In parashat Bamidbar, which we read yesterday, the Torah tells us just how to construct a community that has God and Torah at its center. God's command, vi'asu li mikdash vi'shakhanti bi'tokham, "Make for Me a Sanctuary and I will dwell in their midst" - is now given true shape as the Children of Israel depart from the Mount Sinai and begin to move and settle as a camp, as a community. The Sanctuary, God's presence, lives in the center of the camp, and the tribes are arranged, each with its distinct position, each with its banner, around the Sanctuary.

What we learn, first of all, is that even when we depart Mount Sinai, even as we live in the larger world, outside of our shuls and our schools, we must remain oriented towards God's presence, directing our actions towards God, and bringing Torah into the larger world.

We further learn that to be one people is not to be a homogenous mass; that unity is not to be confused with uniformity. True unity, creating a bonded, cohesive community, comes from respecting differences - ish al diglo - each tribe with its own uniqueness, its own distinctiveness preserved. Some are on the left, some on the right, some North, some South. What held them together was a shared commitment to respect each other's boundaries, to value their degalim, their distinct flags, their diversity, and to exist together as one people with a shared orientation towards God's presence in their midst.

Much of the rabbinic leadership today believes that the only Jews who count are those who act within a narrow definition, a definition that is getting narrower each day. It is a leadership that is fearful of diversity, that believes that unity can come only if all Jews act and believe in exactly the same way - their way. YCT leadership will be a different one. They will spread God's Torah and its teachings, and at the same time will teach a respect for all Jews, that even Jews who never enter the Sanctuary can have God in their midst. They will have a different vision of Klal Yisrael. They will teach a unity that is fused by a shared orientation, not by sameness, a unity that values and respects difference. In a world where small-mindedness and intolerance is rife, in a world where Jewish identity and shared values are elusive concepts, this is a Herculean challenge indeed, but in the striving to achieve it, they will do much to transform the Jewish community and our respect for one another.

As a religious community we are very far from this ideal, indeed. Not only do we tend to focus only on those who are Orthodox, actively rejecting or passively ignoring broader Klal Yisrael, but we also find the need to constantly draw lines of divide within the Orthodox and halakhically observant community. We are told that this person or that person is michutz lamacheneh, outside of the camp. It is a way of defining community in very narrow, monochromatic terms. This approach is a distortion of Torah and of our mesorah. It is an approach that rejects the true machane of Benei Yisrael, a camp of twelve tribes, a camp that embraced diversity, that understood that unity is about shared commitment and orientation, not about sameness.
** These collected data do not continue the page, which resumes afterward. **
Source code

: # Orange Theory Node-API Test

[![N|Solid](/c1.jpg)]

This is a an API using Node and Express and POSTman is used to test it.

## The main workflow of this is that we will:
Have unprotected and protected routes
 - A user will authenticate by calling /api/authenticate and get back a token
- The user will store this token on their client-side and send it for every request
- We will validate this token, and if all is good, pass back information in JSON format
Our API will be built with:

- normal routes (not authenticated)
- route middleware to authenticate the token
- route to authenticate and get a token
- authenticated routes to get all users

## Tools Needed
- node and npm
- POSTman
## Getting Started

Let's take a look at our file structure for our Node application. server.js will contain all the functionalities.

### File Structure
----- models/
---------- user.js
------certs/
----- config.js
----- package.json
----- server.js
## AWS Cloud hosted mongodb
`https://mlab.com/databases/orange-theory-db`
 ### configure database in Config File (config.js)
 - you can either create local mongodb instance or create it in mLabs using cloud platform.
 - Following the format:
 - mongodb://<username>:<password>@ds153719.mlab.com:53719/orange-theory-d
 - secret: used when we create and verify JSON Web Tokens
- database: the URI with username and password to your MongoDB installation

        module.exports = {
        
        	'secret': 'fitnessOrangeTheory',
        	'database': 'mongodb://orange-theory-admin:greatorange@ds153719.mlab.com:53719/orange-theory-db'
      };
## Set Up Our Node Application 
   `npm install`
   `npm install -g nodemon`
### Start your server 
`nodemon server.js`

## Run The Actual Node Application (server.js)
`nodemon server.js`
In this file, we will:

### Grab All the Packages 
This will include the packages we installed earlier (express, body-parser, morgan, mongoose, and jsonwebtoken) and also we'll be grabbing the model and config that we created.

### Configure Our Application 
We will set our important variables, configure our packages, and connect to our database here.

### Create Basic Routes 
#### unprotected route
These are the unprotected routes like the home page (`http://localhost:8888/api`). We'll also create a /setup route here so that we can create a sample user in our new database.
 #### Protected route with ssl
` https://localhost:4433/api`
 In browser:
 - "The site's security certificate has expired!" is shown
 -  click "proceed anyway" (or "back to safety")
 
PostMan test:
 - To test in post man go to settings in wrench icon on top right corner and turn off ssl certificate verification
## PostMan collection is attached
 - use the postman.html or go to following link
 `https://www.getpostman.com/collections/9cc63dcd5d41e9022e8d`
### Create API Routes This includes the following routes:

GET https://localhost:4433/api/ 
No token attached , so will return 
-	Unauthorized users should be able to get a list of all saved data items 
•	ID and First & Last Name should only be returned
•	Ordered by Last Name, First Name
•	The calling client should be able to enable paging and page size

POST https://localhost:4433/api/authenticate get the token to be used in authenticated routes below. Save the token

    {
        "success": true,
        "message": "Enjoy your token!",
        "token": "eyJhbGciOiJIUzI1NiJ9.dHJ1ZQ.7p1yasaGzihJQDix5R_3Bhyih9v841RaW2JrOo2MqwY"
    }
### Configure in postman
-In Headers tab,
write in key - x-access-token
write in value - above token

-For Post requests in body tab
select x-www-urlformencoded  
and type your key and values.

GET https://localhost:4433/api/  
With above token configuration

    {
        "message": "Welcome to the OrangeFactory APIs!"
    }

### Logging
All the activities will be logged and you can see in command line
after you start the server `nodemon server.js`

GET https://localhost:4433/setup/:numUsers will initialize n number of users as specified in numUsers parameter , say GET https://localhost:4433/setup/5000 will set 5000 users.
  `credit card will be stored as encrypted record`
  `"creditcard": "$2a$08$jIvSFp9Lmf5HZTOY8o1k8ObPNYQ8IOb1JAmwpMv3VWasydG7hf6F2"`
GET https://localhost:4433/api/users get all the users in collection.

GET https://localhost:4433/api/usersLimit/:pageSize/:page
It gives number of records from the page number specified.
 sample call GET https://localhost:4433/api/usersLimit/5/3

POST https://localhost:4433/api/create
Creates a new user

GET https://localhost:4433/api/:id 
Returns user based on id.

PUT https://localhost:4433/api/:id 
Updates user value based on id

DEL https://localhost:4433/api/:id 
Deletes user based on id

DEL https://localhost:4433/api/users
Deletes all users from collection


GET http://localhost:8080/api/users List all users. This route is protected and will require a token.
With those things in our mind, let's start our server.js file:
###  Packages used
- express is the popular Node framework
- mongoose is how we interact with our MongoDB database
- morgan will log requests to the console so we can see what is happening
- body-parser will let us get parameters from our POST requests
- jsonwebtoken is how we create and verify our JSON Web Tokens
Last year I was in Israel at a conference of rabbis, and the topic for that afternoon was women's participation in the community and the shul. A rabbi spoke on the topic of women saying kaddish. He shared that he wanted to do what was best for the community, and he was prepared to allow a woman to say kaddish in his shul, but this created an enormous amount of conflict. So, for the sake of peace, he reversed his position and asked that women not say kaddish in his shul. While this is an occurrence that happens regularly - in one manifestation or another - in shuls everywhere, I was particularly disturbed by this story. Here was a rabbi who was not motivated ideologically, and who in principle was prepared to allow this practice, but who backed off to preserve the peace in his community. Even setting aside the ethical issue of preserving the peace of the majority at the expense of the rights of the individual, what is deeply disturbing is that there was another way to address the communal issue. The rabbi need not have bought into the cause of the conflict - the belief that many of his community had, that one person's actions defined their identity - that this woman's saying kaddish, this "feminist" act, as it were (here is not the time to detail how this was a widely accepted practice in Lithuania and elsewhere), defined them as feminist as well. Here was an opportunity to educate the community on the lesson of diversity. That to allow such behavior is not to say that I identify with the position, it is to say that I respect the principle of elu vi'elu, that I want a community that welcomes a wide diversity of people, a halakhic community that respects the range of halakhic practices. Why not do the hard work to create shalom by working to create a community that is a true machaneh Yisrael. Let each person have his or her degel. It need not be your degel, but make sure that they are part of the machaneh, not michutz lamachaneh.

What we need is a rabbinic leadership, and a laity, that is committed to Klal Yisrael and to achdut Yisrael. Let us all work together to build a true machaneh Yisrael, with all its degalim, with all its diversity.